Friday, 27 November 2015

Exploring Photoshop - Displacement maps & creating texture on an image

In todays lesson we were working on placing textures on our photos. The images I chose to use were my usual photograph of Sean and a scanography image I created with leaves and sticks yesterday. I wanted to try and layer the leaves image over Seans face but in a way that the image curved to fit his face, not lie flat on it.



The first step was to select a channel with a the most contrast. To do this I switched from the layers palette to the channels palette and flicked between the three colours there; red, green and blue. For my image the blue channel was the one with the most contrast. 

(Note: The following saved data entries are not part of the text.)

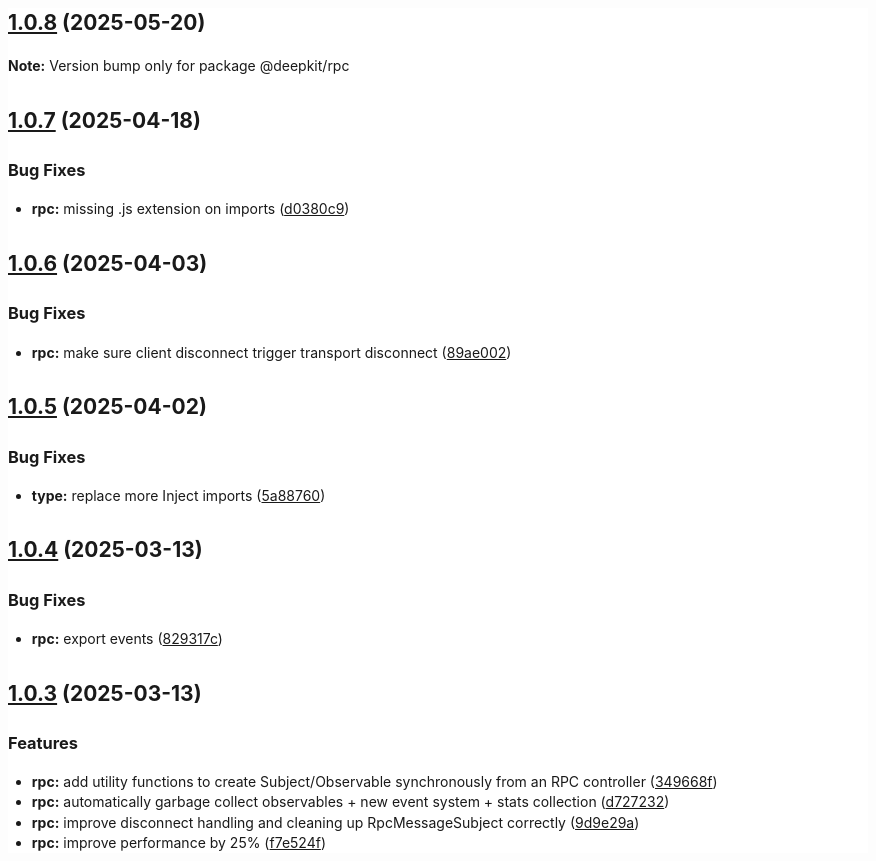 ## [1.0.8](https://github.com/deepkit/deepkit-framework/compare/v1.0.7...v1.0.8) (2025-05-20)

**Note:** Version bump only for package @deepkit/rpc

## [1.0.7](https://github.com/deepkit/deepkit-framework/compare/v1.0.6...v1.0.7) (2025-04-18)

### Bug Fixes

- **rpc:** missing .js extension on imports ([d0380c9](https://github.com/deepkit/deepkit-framework/commit/d0380c9dc665f3dca5c7901b8ed16f2abb4d0f49))

## [1.0.6](https://github.com/deepkit/deepkit-framework/compare/v1.0.5...v1.0.6) (2025-04-03)

### Bug Fixes

- **rpc:** make sure client disconnect trigger transport disconnect ([89ae002](https://github.com/deepkit/deepkit-framework/commit/89ae002b693f52deb32dbd07db1025fc61a9d8ec))

## [1.0.5](https://github.com/deepkit/deepkit-framework/compare/v1.0.4...v1.0.5) (2025-04-02)

### Bug Fixes

- **type:** replace more Inject imports ([5a88760](https://github.com/deepkit/deepkit-framework/commit/5a88760d90533ef38bc73ba9ad9af17cc64c728f))

## [1.0.4](https://github.com/deepkit/deepkit-framework/compare/v1.0.3...v1.0.4) (2025-03-13)

### Bug Fixes

- **rpc:** export events ([829317c](https://github.com/deepkit/deepkit-framework/commit/829317c0e7ef2dfbabe7e844258b3c5cd8c8c7df))

## [1.0.3](https://github.com/deepkit/deepkit-framework/compare/v1.0.2...v1.0.3) (2025-03-13)

### Features

- **rpc:** add utility functions to create Subject/Observable synchronously from an RPC controller ([349668f](https://github.com/deepkit/deepkit-framework/commit/349668fe0d2586831fc21d4b0d130bd1b8a2ffbb))
- **rpc:** automatically garbage collect observables + new event system + stats collection ([d727232](https://github.com/deepkit/deepkit-framework/commit/d727232ca4b445a6bc82de8df31e25ba2d60d683))
- **rpc:** improve disconnect handling and cleaning up RpcMessageSubject correctly ([9d9e29a](https://github.com/deepkit/deepkit-framework/commit/9d9e29ad2bffa91751a78486fe031d9b8a8fecf7))
- **rpc:** improve performance by 25% ([f7e524f](https://github.com/deepkit/deepkit-framework/commit/f7e524fabafe1b54047a642744373a0db611ce93))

I now needed to duplicate this channel, to do this I right clicked on the channel, selected duplicate channel, renamed it Displacement Map and clicked okay. A copy of the channel then opened up in another tab so I could make further changes to it. I then added the median filter to this image by going to Filter > noise > Mediun & changing the radius to 8 pixels. After that I went on to apply the gaussian blur.

After applying the blur I converted the displacement map to grayscale to avoid having any problems with too many channels later. I then saved the displacement map and went back to the original image.
I selected the area which I wanted to apply the texture, which was Seans face and then saved that selection. I then copied the texture image (The leaves) over to my original image and resized it to cover Seans whole face. After that I changed the blend mode of the texture layer to overlay to make the texture look more realistic.

Now I needed to add my displacement filter, to do this I went to filter > distort > displace and then changed both horizontal scale and vertical scale to 15. After clicking okay another box came up so I could select the displacement mask I saved earlier. 

After applying my displacement mask the texture on the image looked a lot more realistic and even bent slightly around Seans features. I then cleared up any texture that spilled over is face by using the paint brush tool and cropped the image down.


This is the finished image. I'm actually very happy with the picture on the whole although I did really struggle with blending the texture out around the edges of his face and it still doesn't look perfect. I Although the process is quite long I'm reasonably happy with the outcome and I would really like to try something like this again using new images.